Met de 150.000 euro van Maror is nu ongeveer 200.000 euro binnen. Het
gebouw aan de Hofstraat is getaxeerd op 450.000 euro. “We zijn er dus
nog niet, maar er is wel voldoende geld om eventueel een hypotheek af
te sluiten”, zegt secretaris A. Troostwijk. Begin februari is hierover
een overleg met financieel adviseur professor A. Heertje.
De Alkmaarse joden moesten de synagoge in 1942 op last van de bezetter
verlaten. In 1952 werd het gebouw verkocht aan de Baptistengemeente.

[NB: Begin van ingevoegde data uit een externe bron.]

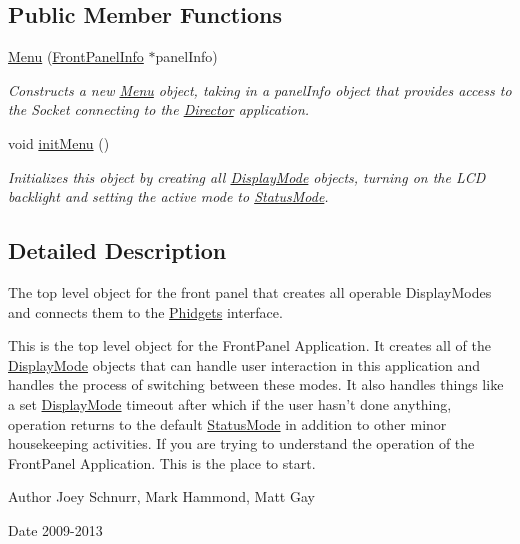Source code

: \subsection*{Public Member Functions}
\begin{DoxyCompactItemize}
\item 
\hyperlink{class_menu_aa515edd7f33010c5f9c42a693c79dcc6}{Menu} (\hyperlink{class_front_panel_info}{Front\-Panel\-Info} $\ast$panel\-Info)
\begin{DoxyCompactList}\small\item\em Constructs a new \hyperlink{class_menu}{Menu} object, taking in a panel\-Info object that provides access to the Socket connecting to the \hyperlink{class_director}{Director} application. \end{DoxyCompactList}\item 
\hypertarget{class_menu_aebc90f39203524becf5ad750269d5d82}{void \hyperlink{class_menu_aebc90f39203524becf5ad750269d5d82}{init\-Menu} ()}\label{class_menu_aebc90f39203524becf5ad750269d5d82}

\begin{DoxyCompactList}\small\item\em Initializes this object by creating all \hyperlink{class_display_mode}{Display\-Mode} objects, turning on the L\-C\-D backlight and setting the active mode to \hyperlink{class_status_mode}{Status\-Mode}. \end{DoxyCompactList}\end{DoxyCompactItemize}


\subsection{Detailed Description}
The top level object for the front panel that creates all operable Display\-Modes and connects them to the \hyperlink{class_phidgets}{Phidgets} interface. 

This is the top level object for the Front\-Panel Application. It creates all of the \hyperlink{class_display_mode}{Display\-Mode} objects that can handle user interaction in this application and handles the process of switching between these modes. It also handles things like a set \hyperlink{class_display_mode}{Display\-Mode} timeout after which if the user hasn't done anything, operation returns to the default \hyperlink{class_status_mode}{Status\-Mode} in addition to other minor housekeeping activities. If you are trying to understand the operation of the Front\-Panel Application. This is the place to start. \begin{DoxyAuthor}{Author}
Joey Schnurr, Mark Hammond, Matt Gay 
\end{DoxyAuthor}
\begin{DoxyDate}{Date}
2009-\/2013 
\end{DoxyDate}


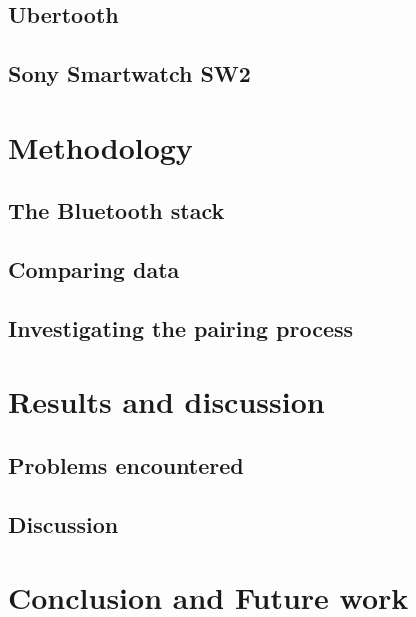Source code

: \documentclass{article}
\begin{document}
	\subsection{Ubertooth}
	\subsection{Sony Smartwatch SW2} %
	
\newpage
\section{Methodology}		%
 
	\subsection{The Bluetooth stack}
				
		
	\subsection{Comparing data}	%
		
	
	\subsection{Investigating the pairing process}
		
\newpage
\section{Results and discussion}

		
		\subsection{Problems encountered}
		
		\subsection{Discussion}
		
\newpage
\section{Conclusion and Future work}

\end{document}
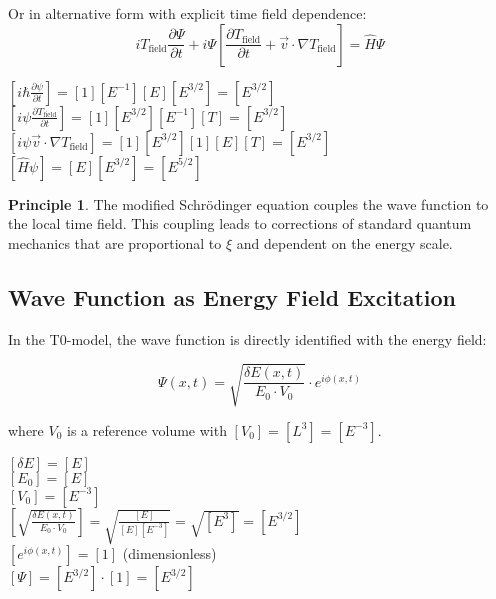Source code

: \documentclass[12pt,a4paper]{article}
\newcommand{\tfield}{T_{\text{field}}}
\newcommand{\dfield}{\delta E}
\theoremstyle{definition}
\newtheorem{prinzip}{Principle}
\begin{document}
	Or in alternative form with explicit time field dependence:
	\begin{equation}
		\boxed{i \tfield \frac{\partial\Psi}{\partial t} + i\Psi\left[\frac{\partial \tfield}{\partial t} + \vec{v} \cdot \nabla \tfield\right] = \hat{H}\Psi}
	\end{equation}
	
	\begin{einheitencheck}
		$[i \hbar \frac{\partial\psi}{\partial t}] = [1][E^{-1}][E][E^{3/2}] = [E^{3/2}]$\\
		$[i\psi\frac{\partial \tfield}{\partial t}] = [1][E^{3/2}][E^{-1}][T] = [E^{3/2}]$\\
		$[i\psi\vec{v} \cdot \nabla \tfield] = [1][E^{3/2}][1][E][T] = [E^{3/2}]$\\
		$[\hat{H}\psi] = [E][E^{3/2}] = [E^{5/2}]$ \checkmark
	\end{einheitencheck}
	
	\begin{prinzip}
		The modified Schrödinger equation couples the wave function to the local time field. This coupling leads to corrections of standard quantum mechanics that are proportional to $\xi$ and dependent on the energy scale.
	\end{prinzip}
	
	\subsection{Wave Function as Energy Field Excitation}
	
	In the T0-model, the wave function is directly identified with the energy field:
	
	\begin{equation}
		\Psi(x,t) = \sqrt{\frac{\dfield(x,t)}{E_0 \cdot V_0}} \cdot e^{i\phi(x,t)}
	\end{equation}
	
	where $V_0$ is a reference volume with $[V_0] = [L^3] = [E^{-3}]$.
	
	\begin{einheitencheck}
		$[\dfield] = [E]$\\
		$[E_0] = [E]$\\
		$[V_0] = [E^{-3}]$\\
		$[\sqrt{\frac{\dfield(x,t)}{E_0 \cdot V_0}}] = \sqrt{\frac{[E]}{[E][E^{-3}]}} = \sqrt{[E^3]} = [E^{3/2}]$\\
		$[e^{i\phi(x,t)}] = [1]$ (dimensionless)\\
		$[\Psi] = [E^{3/2}] \cdot [1] = [E^{3/2}]$ \checkmark
	\end{einheitencheck}
	
\end{document}
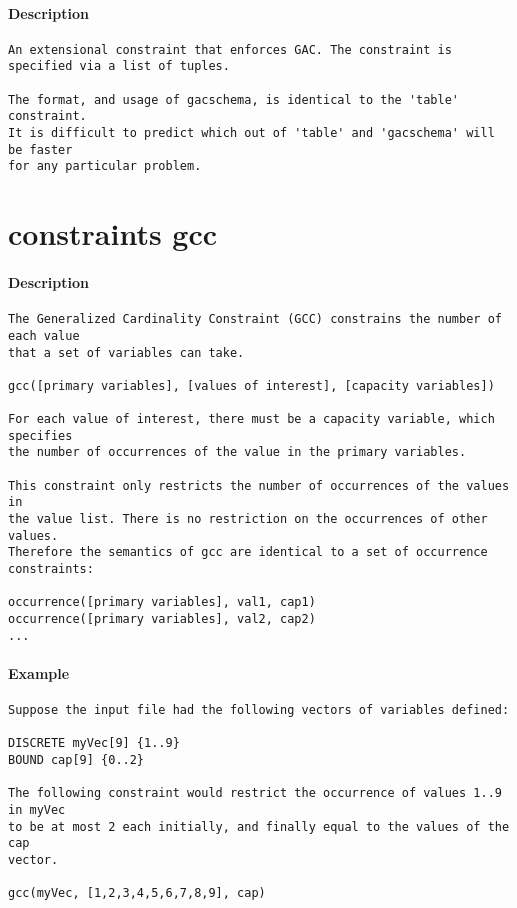 \paragraph{Description}
{\footnotesize
\begin{verbatim}
An extensional constraint that enforces GAC. The constraint is
specified via a list of tuples.

The format, and usage of gacschema, is identical to the 'table' constraint.
It is difficult to predict which out of 'table' and 'gacschema' will be faster
for any particular problem.
\end{verbatim}
}
\section{constraints gcc}
\paragraph{Description}
{\footnotesize
\begin{verbatim}
The Generalized Cardinality Constraint (GCC) constrains the number of each value
that a set of variables can take.

gcc([primary variables], [values of interest], [capacity variables])

For each value of interest, there must be a capacity variable, which specifies
the number of occurrences of the value in the primary variables.

This constraint only restricts the number of occurrences of the values in
the value list. There is no restriction on the occurrences of other values.
Therefore the semantics of gcc are identical to a set of occurrence
constraints:

occurrence([primary variables], val1, cap1)
occurrence([primary variables], val2, cap2)
...
\end{verbatim}
}
\paragraph{Example}
{\footnotesize
\begin{verbatim}
Suppose the input file had the following vectors of variables defined:

DISCRETE myVec[9] {1..9}
BOUND cap[9] {0..2}

The following constraint would restrict the occurrence of values 1..9 in myVec
to be at most 2 each initially, and finally equal to the values of the cap
vector.

gcc(myVec, [1,2,3,4,5,6,7,8,9], cap)
\end{verbatim}
}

Die heeft het nog steeds in gebruik. De Baptisten zijn bereid de synagoge aan de joodse gemeenschap terug te
verkopen, mits voor de eigen diensten een geschikt gebouw gevonden
wordt. Noord-Holland boven het Noordzeekanaal telt een kleine 200
joodse gezinnen.
De gemeente Alkmaar heeft onlangs herhaald dat het zijn eigen bestand
aan gemeentelijke, leegstaande gebouwen zal doorlopen om te bezien of
er een geschikt gebouw voor de Baptisten bij is. Het feit dat de joodse
gemeenschap met de Maror-subsidie financieel daadkrachtiger is en geld
op tafel zal kunnen leggen voor de aankoop van het gebouw in de
Hofstraat, maakt het de Baptistengemeente gemakkelijker zelf ook naar
een ander kerkgebouw uit te kijken.
De stichting Maror
is een aantal jaren geleden door de Nederlandse regering in het leven
geroepen om joodse tegoeden te verdelen. Veel joodse tegoeden die in
beheer waren bij banken en verzekeringsmaatschappijen konden niet
worden uitgekeerd omdat de rechthebbenden en hun erfgenamen waren
omgekomen in de Tweede Wereldoorlog. Uiteindelijk kwam de regering met
de banken en de effectenbeurs overeen dat een bedrag van 525 miljoen
moest worden verdeeld over de joodse gemeenschap. De stichting Maror
kreeg die taak toegewezen. De uitkeringen aan individuele personen zijn
inmiddels afgerond, maar collectieve joodse doelen kunnen periodiek nog
altijd een subsidie-aanvraag indienen.